In late 2011 and early 2012 Gushchin — then a recent graduate who had just started dabbling in political activism — was part of the crowds in Moscow demanding change after evidence of flagrant vote-rigging emerged.

The protests petered out after riot police violently cleared a demonstration on the eve of Putin’s inauguration for a third term as president in May 2012. Gushchin was detained briefly after trying to pull an officer off a protester, but he thought little of it and carried on with life.

Then, out of the blue nine months later, police arrived at his door and arrested him.

“I had forgotten about it,” he said. “Then they just showed up.”

Gushchin was one of over 30 demonstrators — prominent activists, students, pensioners — who would be swept up seemingly at random by the authorities and charged with attacking the police.

Their cases — which came to be known as the Bolotnaya affair after the square the demonstration took place on — reverberated around the country, and rights groups denounced them as show trials.

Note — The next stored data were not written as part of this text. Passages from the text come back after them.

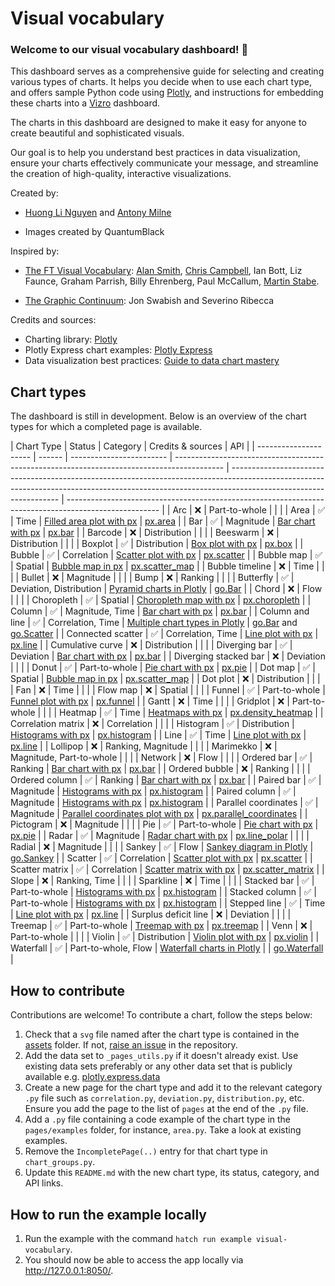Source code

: # Visual vocabulary

### Welcome to our visual vocabulary dashboard! 🎨

This dashboard serves as a comprehensive guide for selecting and creating various types of charts. It helps you decide
when to use each chart type, and offers sample Python code using [Plotly](https://plotly.com/python/), and
instructions for embedding these charts into a [Vizro](https://github.com/mckinsey/vizro) dashboard.

The charts in this dashboard are designed to make it easy for anyone to create beautiful and sophisticated visuals.

Our goal is to help you understand best practices in data visualization, ensure your charts effectively communicate
your message, and streamline the creation of high-quality, interactive visualizations.

Created by:

- [Huong Li Nguyen](https://github.com/huong-li-nguyen) and [Antony Milne](https://github.com/antonymilne)

- Images created by QuantumBlack

Inspired by:

- [The FT Visual Vocabulary](https://github.com/Financial-Times/chart-doctor/blob/main/visual-vocabulary/README.md):
  [Alan Smith](https://github.com/alansmithy), [Chris Campbell](https://github.com/digitalcampbell), Ian Bott,
  Liz Faunce, Graham Parrish, Billy Ehrenberg, Paul McCallum, [Martin Stabe](https://github.com/martinstabe).

- [The Graphic Continuum](https://www.informationisbeautifulawards.com/showcase/611-the-graphic-continuum):
  Jon Swabish and Severino Ribecca

Credits and sources:

- Charting library: [Plotly](https://github.com/plotly/plotly.py)
- Plotly Express chart examples: [Plotly Express](https://plotly.com/python/plotly-express/)
- Data visualization best practices: [Guide to data chart mastery](https://www.atlassian.com/data/charts)

## Chart types

The dashboard is still in development. Below is an overview of the chart types for which a completed page is available.

| Chart Type            | Status | Category                 | Credits & sources                                                                          | API                                                                                                                                                                                             |
| --------------------- | ------ | ------------------------ | ------------------------------------------------------------------------------------------ | ----------------------------------------------------------------------------------------------------------------------------------------------------------------------------------------------- | ----------------------------------------------------------------------------------------------------- |
| Arc                   | ❌     | Part-to-whole            |                                                                                            |                                                                                                                                                                                                 |
| Area                  | ✅     | Time                     | [Filled area plot with px](https://plotly.com/python/filled-area-plots/)                   | [px.area](https://plotly.com/python-api-reference/generated/plotly.express.area)                                                                                                                |
| Bar                   | ✅     | Magnitude                | [Bar chart with px](https://plotly.com/python/bar-charts/)                                 | [px.bar](https://plotly.com/python-api-reference/generated/plotly.express.bar)                                                                                                                  |
| Barcode               | ❌     | Distribution             |                                                                                            |                                                                                                                                                                                                 |
| Beeswarm              | ❌     | Distribution             |                                                                                            |                                                                                                                                                                                                 |
| Boxplot               | ✅     | Distribution             | [Box plot with px](https://plotly.com/python/box-plots/)                                   | [px.box](https://plotly.github.io/plotly.py-docs/generated/plotly.express.box)                                                                                                                  |
| Bubble                | ✅     | Correlation              | [Scatter plot with px](https://plotly.com/python/line-and-scatter/)                        | [px.scatter](https://plotly.com/python-api-reference/generated/plotly.express.scatter)                                                                                                          |
| Bubble map            | ✅     | Spatial                  | [Bubble map in px](https://plotly.com/python/bubble-maps/)                                 | [px.scatter_map](https://plotly.github.io/plotly.py-docs/generated/plotly.express.scatter_map)                                                                                                  |
| Bubble timeline       | ❌     | Time                     |                                                                                            |                                                                                                                                                                                                 |
| Bullet                | ❌     | Magnitude                |                                                                                            |                                                                                                                                                                                                 |
| Bump                  | ❌     | Ranking                  |                                                                                            |                                                                                                                                                                                                 |
| Butterfly             | ✅     | Deviation, Distribution  | [Pyramid charts in Plotly](https://plotly.com/python/v3/population-pyramid-charts/)        | [go.Bar](https://plotly.com/python-api-reference/generated/plotly.graph_objects.Bar.html)                                                                                                       |
| Chord                 | ❌     | Flow                     |                                                                                            |                                                                                                                                                                                                 |
| Choropleth            | ✅     | Spatial                  | [Choropleth map with px](https://plotly.com/python/choropleth-maps/)                       | [px.choropleth](https://plotly.github.io/plotly.py-docs/generated/plotly.express.choropleth.html)                                                                                               |
| Column                | ✅     | Magnitude, Time          | [Bar chart with px](https://plotly.com/python/bar-charts/)                                 | [px.bar](https://plotly.com/python-api-reference/generated/plotly.express.bar.html)                                                                                                             |
| Column and line       | ✅     | Correlation, Time        | [Multiple chart types in Plotly](https://plotly.com/python/graphing-multiple-chart-types/) | [go.Bar](https://plotly.com/python-api-reference/generated/plotly.graph_objects.Bar.html) and [go.Scatter](https://plotly.com/python-api-reference/generated/plotly.graph_objects.Scatter.html) |
| Connected scatter     | ✅     | Correlation, Time        | [Line plot with px](https://plotly.com/python/line-charts/)                                | [px.line](https://plotly.com/python-api-reference/generated/plotly.express.line)                                                                                                                |
| Cumulative curve      | ❌     | Distribution             |                                                                                            |                                                                                                                                                                                                 |
| Diverging bar         | ✅     | Deviation                | [Bar chart with px](https://plotly.com/python/bar-charts/)                                 | [px.bar](https://plotly.com/python-api-reference/generated/plotly.express.bar)                                                                                                                  |
| Diverging stacked bar | ❌     | Deviation                |                                                                                            |                                                                                                                                                                                                 |
| Donut                 | ✅     | Part-to-whole            | [Pie chart with px](https://plotly.com/python/pie-charts/)                                 | [px.pie](https://plotly.com/python-api-reference/generated/plotly.express.pie)                                                                                                                  |
| Dot map               | ✅     | Spatial                  | [Bubble map in px](https://plotly.com/python/bubble-maps/)                                 | [px.scatter_map](https://plotly.github.io/plotly.py-docs/generated/plotly.express.scatter_map)                                                                                                  |
| Dot plot              | ❌     | Distribution             |                                                                                            |                                                                                                                                                                                                 |
| Fan                   | ❌     | Time                     |                                                                                            |                                                                                                                                                                                                 |
| Flow map              | ❌     | Spatial                  |                                                                                            |                                                                                                                                                                                                 |
| Funnel                | ✅     | Part-to-whole            | [Funnel plot with px](https://plotly.com/python/funnel-charts/)                            | [px.funnel](https://plotly.com/python/funnel-charts/)                                                                                                                                           |
| Gantt                 | ❌     | Time                     |                                                                                            |                                                                                                                                                                                                 |
| Gridplot              | ❌     | Part-to-whole            |                                                                                            |                                                                                                                                                                                                 |
| Heatmap               | ✅     | Time                     | [Heatmaps with px](https://plotly.com/python/heatmaps/)                                    | [px.density_heatmap](https://plotly.com/python-api-reference/generated/plotly.express.density_heatmap.html)                                                                                     |
| Correlation matrix    | ❌     | Correlation              |                                                                                            |                                                                                                                                                                                                 |
| Histogram             | ✅     | Distribution             | [Histograms with px](https://plotly.com/python/histograms/)                                | [px.histogram](https://plotly.github.io/plotly.py-docs/generated/plotly.express.histogram)                                                                                                      |
| Line                  | ✅     | Time                     | [Line plot with px](https://plotly.com/python/line-charts/)                                | [px.line](https://plotly.com/python-api-reference/generated/plotly.express.line)                                                                                                                |
| Lollipop              | ❌     | Ranking, Magnitude       |                                                                                            |                                                                                                                                                                                                 |
| Marimekko             | ❌     | Magnitude, Part-to-whole |                                                                                            |                                                                                                                                                                                                 |
| Network               | ❌     | Flow                     |                                                                                            |                                                                                                                                                                                                 |
| Ordered bar           | ✅     | Ranking                  | [Bar chart with px](https://plotly.com/python/bar-charts/)                                 | [px.bar](https://plotly.com/python-api-reference/generated/plotly.express.bar.html)                                                                                                             |
| Ordered bubble        | ❌     | Ranking                  |                                                                                            |                                                                                                                                                                                                 |
| Ordered column        | ✅     | Ranking                  | [Bar chart with px](https://plotly.com/python/bar-charts/)                                 | [px.bar](https://plotly.com/python-api-reference/generated/plotly.express.bar.html)                                                                                                             |
| Paired bar            | ✅     | Magnitude                | [Histograms with px](https://plotly.com/python/histograms/)                                | [px.histogram](https://plotly.github.io/plotly.py-docs/generated/plotly.express.histogram)                                                                                                      |
| Paired column         | ✅     | Magnitude                | [Histograms with px](https://plotly.com/python/histograms/)                                | [px.histogram](https://plotly.github.io/plotly.py-docs/generated/plotly.express.histogram)                                                                                                      |
| Parallel coordinates  | ✅     | Magnitude                | [Parallel coordinates plot with px](https://plotly.com/python/parallel-coordinates-plot/)  | [px.parallel_coordinates](https://plotly.com/python-api-reference/generated/plotly.express.parallel_coordinates.html)                                                                           |
| Pictogram             | ❌     | Magnitude                |                                                                                            |                                                                                                                                                                                                 |
| Pie                   | ✅     | Part-to-whole            | [Pie chart with px](https://plotly.com/python/pie-charts/)                                 | [px.pie](https://plotly.com/python-api-reference/generated/plotly.express.pie)                                                                                                                  |
| Radar                 | ✅     | Magnitude                | [Radar chart with px](https://plotly.com/python/radar-chart/)                              | [px.line_polar](https://plotly.com/python-api-reference/generated/plotly.express.line_polar)                                                                                                    |
|                       |
| Radial                | ❌     | Magnitude                |                                                                                            |                                                                                                                                                                                                 |
| Sankey                | ✅     | Flow                     | [Sankey diagram in Plotly](https://plotly.com/python/sankey-diagram/)                      | [go.Sankey](https://plotly.github.io/plotly.py-docs/generated/plotly.graph_objects.Sankey.html)                                                                                                 |
| Scatter               | ✅     | Correlation              | [Scatter plot with px](https://plotly.com/python/line-and-scatter/)                        | [px.scatter](https://plotly.com/python-api-reference/generated/plotly.express.scatter)                                                                                                          |
| Scatter matrix        | ✅     | Correlation              | [Scatter matrix with px](https://plotly.com/python/splom/)                                 | [px.scatter_matrix](https://plotly.github.io/plotly.py-docs/generated/plotly.express.scatter_matrix.html)                                                                                       |
| Slope                 | ❌     | Ranking, Time            |                                                                                            |                                                                                                                                                                                                 |
| Sparkline             | ❌     | Time                     |                                                                                            |                                                                                                                                                                                                 |
| Stacked bar           | ✅     | Part-to-whole            | [Histograms with px](https://plotly.com/python/histograms/)                                | [px.histogram](https://plotly.github.io/plotly.py-docs/generated/plotly.express.histogram)                                                                                                      |
| Stacked column        | ✅     | Part-to-whole            | [Histograms with px](https://plotly.com/python/histograms/)                                | [px.histogram](https://plotly.github.io/plotly.py-docs/generated/plotly.express.histogram)                                                                                                      |
| Stepped line          | ✅     | Time                     | [Line plot with px](https://plotly.com/python/line-charts/)                                | [px.line](https://plotly.com/python-api-reference/generated/plotly.express.line)                                                                                                                |
| Surplus deficit line  | ❌     | Deviation                |                                                                                            |                                                                                                                                                                                                 |
| Treemap               | ✅     | Part-to-whole            | [Treemap with px](https://plotly.com/python/treemaps/)                                     | [px.treemap](https://plotly.com/python-api-reference/generated/plotly.express.treemap.html)                                                                                                     |
| Venn                  | ❌     | Part-to-whole            |                                                                                            |                                                                                                                                                                                                 |
| Violin                | ✅     | Distribution             | [Violin plot with px](https://plotly.com/python/violin/)                                   | [px.violin](https://plotly.com/python-api-reference/generated/plotly.express.violin.html)                                                                                                       |
| Waterfall             | ✅     | Part-to-whole, Flow      | [Waterfall charts in Plotly](https://plotly.com/python/waterfall-charts/)                  |                                                                                                                                                                                                 | [go.Waterfall](https://plotly.github.io/plotly.py-docs/generated/plotly.graph_objects.Waterfall.html) |

## How to contribute

Contributions are welcome! To contribute a chart, follow the steps below:

1. Check that a `svg` file named after the chart type is contained in the [assets](https://github.com/mckinsey/vizro/tree/main/vizro-core/examples/visual-vocabulary/assets/images/charts) folder. If not, [raise an issue](https://github.com/mckinsey/vizro/issues) in the repository.
2. Add the data set to `_pages_utils.py` if it doesn't already exist. Use existing data sets preferably or any other data set that is publicly available e.g. [plotly.express.data](https://plotly.com/python-api-reference/generated/plotly.express.data.html)
3. Create a new page for the chart type and add it to the relevant category `.py` file such as `correlation.py`,
   `deviation.py`, `distribution.py`, etc. Ensure you add the page to the list of `pages` at the end of the `.py` file.
4. Add a `.py` file containing a code example of the chart type in the `pages/examples` folder, for instance, `area.py`. Take a look at existing examples.
5. Remove the `IncompletePage(..)` entry for that chart type in `chart_groups.py`.
6. Update this `README.md` with the new chart type, its status, category, and API links.

## How to run the example locally

1. Run the example with the command `hatch run example visual-vocabulary`.
2. You should now be able to access the app locally via http://127.0.0.1:8050/.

Eventually Gushchin, who now works for prisoner rights group Rus Sidyashchaya, was found guilty. In the summer of 2015, after more than 900 days behind bars, he was released.

The legal onslaught against the demonstrators was not the only weapon the authorities used.

They simultaneously set about curbing the very right to protest.

“When Vladimir Putin returned to the Kremlin in May 2012, the authorities immediately rammed through a set of restrictive amendments to the law on demonstrations,” said Tanya Lokshina from Human Rights Watch.

“The amendments significantly curtailed the right to free assembly and hugely increased fines for breaching assembly-related regulations.”

Since then the laws have been tightened up still further as the Kremlin watched with horror the dramatic events that unfolded in neighbouring ex-Soviet Ukraine.

In 2014 huge protests deposed Russian-backed leader Viktor Yanukovych. For Putin, critics said, it was a nightmarish vision of what could happen to him at home.

“It certainly made Russian authorities even more resolved to crack down on protest activists,” Lokshina said.

In theory, with Russia mired in economic recession and living standards slipping, there appear many ingredients for demonstrations this time.

But beyond the clampdown, there are key reasons why the protest movement looks unlikely to fire up.

Putin is still enjoying high approval ratings after the annexation of Crimea from Ukraine in 2014 and some of that rubs off on the parties that support him.

Learning its lesson from last time, the Kremlin, while not relinquishing its tight grip on the controls, appears desperate to give the polls a sheen of legitimacy.

A new elections chief has been appointed to stamp out the most blatant corruption and more parties have been allowed to compete.

Meanwhile, Alexei Navalny — who spearheaded the protests five years ago — has been targeted by criminal cases and excluded from politics.

That leaves the remainder of the factious opposition rudderless and unable to counter the attacks from slavishly pro-Kremlin state-controlled media.

They are also struggling to shake off the chilling effects of the shooting of charismatic Putin critic Boris Nemtsov just yards from the Kremlin in February 2015.

Despite the years of his life he lost in jail, Gushchin insists that he would still be ready to go on to the streets if needed.

For now, however, there seems little chance of that.

“I am willing to take part in something that is worth it,” he said.

“But these days ... I don’t see anything out there that is interesting in terms of politics.”